(Material for this exercise)
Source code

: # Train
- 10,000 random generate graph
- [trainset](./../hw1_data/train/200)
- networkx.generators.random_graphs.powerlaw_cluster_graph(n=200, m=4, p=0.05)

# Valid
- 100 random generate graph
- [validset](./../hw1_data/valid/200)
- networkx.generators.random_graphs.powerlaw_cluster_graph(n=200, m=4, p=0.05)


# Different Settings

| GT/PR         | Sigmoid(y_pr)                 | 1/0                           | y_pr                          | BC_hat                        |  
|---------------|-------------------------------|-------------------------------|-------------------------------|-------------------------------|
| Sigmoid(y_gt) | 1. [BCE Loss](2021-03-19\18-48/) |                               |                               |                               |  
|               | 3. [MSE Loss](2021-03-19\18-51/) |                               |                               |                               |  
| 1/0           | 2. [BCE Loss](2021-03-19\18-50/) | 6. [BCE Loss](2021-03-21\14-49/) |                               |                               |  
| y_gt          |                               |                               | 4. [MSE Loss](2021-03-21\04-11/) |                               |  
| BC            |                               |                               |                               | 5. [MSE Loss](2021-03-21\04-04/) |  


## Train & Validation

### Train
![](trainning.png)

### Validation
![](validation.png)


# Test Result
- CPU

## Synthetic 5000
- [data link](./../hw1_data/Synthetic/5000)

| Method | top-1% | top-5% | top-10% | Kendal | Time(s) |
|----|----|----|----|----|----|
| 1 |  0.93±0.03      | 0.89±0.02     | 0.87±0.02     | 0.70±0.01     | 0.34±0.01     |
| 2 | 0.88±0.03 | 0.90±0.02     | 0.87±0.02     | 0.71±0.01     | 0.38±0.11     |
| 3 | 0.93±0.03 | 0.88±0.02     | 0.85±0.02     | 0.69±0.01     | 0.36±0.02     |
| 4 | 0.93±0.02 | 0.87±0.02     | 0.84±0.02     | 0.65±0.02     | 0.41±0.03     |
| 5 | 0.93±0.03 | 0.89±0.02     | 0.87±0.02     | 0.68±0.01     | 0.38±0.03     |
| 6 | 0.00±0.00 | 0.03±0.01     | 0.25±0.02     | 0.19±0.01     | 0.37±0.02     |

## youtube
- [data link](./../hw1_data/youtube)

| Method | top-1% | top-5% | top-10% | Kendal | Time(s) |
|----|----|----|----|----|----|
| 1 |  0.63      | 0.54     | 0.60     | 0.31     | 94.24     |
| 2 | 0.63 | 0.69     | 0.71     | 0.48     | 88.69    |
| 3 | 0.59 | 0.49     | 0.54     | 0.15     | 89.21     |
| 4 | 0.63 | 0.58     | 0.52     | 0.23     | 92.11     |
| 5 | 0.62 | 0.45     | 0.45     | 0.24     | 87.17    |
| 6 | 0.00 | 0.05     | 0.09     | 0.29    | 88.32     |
(End Material for this exercise)
(Material for this exercise)
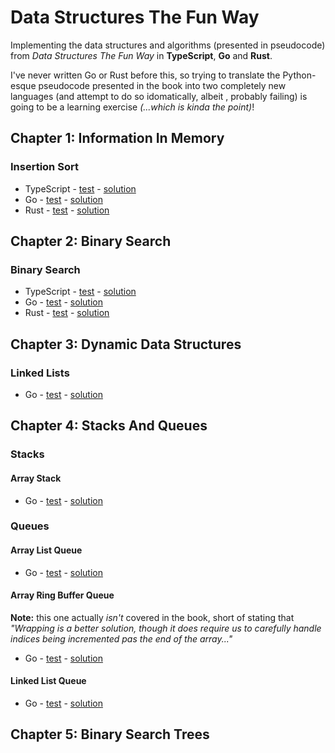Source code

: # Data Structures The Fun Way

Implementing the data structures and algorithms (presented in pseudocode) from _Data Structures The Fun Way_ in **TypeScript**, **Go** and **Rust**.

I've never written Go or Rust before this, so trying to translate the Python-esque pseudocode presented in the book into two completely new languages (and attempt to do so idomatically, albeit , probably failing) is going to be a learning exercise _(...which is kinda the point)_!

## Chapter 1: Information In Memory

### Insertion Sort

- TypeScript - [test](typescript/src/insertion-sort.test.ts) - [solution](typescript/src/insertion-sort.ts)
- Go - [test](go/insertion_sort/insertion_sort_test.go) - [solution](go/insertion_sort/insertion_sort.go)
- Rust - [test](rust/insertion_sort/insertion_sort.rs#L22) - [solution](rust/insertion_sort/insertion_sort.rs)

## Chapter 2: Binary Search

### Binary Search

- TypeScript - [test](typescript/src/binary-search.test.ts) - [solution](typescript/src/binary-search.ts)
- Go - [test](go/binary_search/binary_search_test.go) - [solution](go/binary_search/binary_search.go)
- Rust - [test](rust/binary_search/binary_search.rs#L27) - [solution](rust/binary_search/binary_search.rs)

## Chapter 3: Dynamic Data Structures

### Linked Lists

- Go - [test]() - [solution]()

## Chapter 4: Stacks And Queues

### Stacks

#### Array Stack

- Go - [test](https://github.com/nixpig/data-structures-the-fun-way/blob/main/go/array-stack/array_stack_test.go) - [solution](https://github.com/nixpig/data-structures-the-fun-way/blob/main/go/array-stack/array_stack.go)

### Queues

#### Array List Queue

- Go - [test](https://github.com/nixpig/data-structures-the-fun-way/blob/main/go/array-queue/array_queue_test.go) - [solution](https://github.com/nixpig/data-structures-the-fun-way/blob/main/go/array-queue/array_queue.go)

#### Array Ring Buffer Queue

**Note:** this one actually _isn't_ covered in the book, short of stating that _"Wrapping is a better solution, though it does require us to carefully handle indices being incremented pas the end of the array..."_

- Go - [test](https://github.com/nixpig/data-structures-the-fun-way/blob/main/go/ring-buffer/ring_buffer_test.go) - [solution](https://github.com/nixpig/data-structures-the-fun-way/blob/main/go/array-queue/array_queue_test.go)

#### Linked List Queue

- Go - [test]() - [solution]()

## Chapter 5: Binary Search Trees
(End Material for this exercise)
Look above for the line with "[MSE Loss](2021-03-21\04-04/) |" and the line with "0.63 | 0.58", and reproduce exactly those two lines plus every line between, nothing more.

## Output below
| BC            |                               |                               |                               | 5. [MSE Loss](2021-03-21\04-04/) |  


## Train & Validation

### Train
![](trainning.png)

### Validation
![](validation.png)


# Test Result
- CPU

## Synthetic 5000
- [data link](./../hw1_data/Synthetic/5000)

| Method | top-1% | top-5% | top-10% | Kendal | Time(s) |
|----|----|----|----|----|----|
| 1 |  0.93±0.03      | 0.89±0.02     | 0.87±0.02     | 0.70±0.01     | 0.34±0.01     |
| 2 | 0.88±0.03 | 0.90±0.02     | 0.87±0.02     | 0.71±0.01     | 0.38±0.11     |
| 3 | 0.93±0.03 | 0.88±0.02     | 0.85±0.02     | 0.69±0.01     | 0.36±0.02     |
| 4 | 0.93±0.02 | 0.87±0.02     | 0.84±0.02     | 0.65±0.02     | 0.41±0.03     |
| 5 | 0.93±0.03 | 0.89±0.02     | 0.87±0.02     | 0.68±0.01     | 0.38±0.03     |
| 6 | 0.00±0.00 | 0.03±0.01     | 0.25±0.02     | 0.19±0.01     | 0.37±0.02     |

## youtube
- [data link](./../hw1_data/youtube)

| Method | top-1% | top-5% | top-10% | Kendal | Time(s) |
|----|----|----|----|----|----|
| 1 |  0.63      | 0.54     | 0.60     | 0.31     | 94.24     |
| 2 | 0.63 | 0.69     | 0.71     | 0.48     | 88.69    |
| 3 | 0.59 | 0.49     | 0.54     | 0.15     | 89.21     |
| 4 | 0.63 | 0.58     | 0.52     | 0.23     | 92.11     |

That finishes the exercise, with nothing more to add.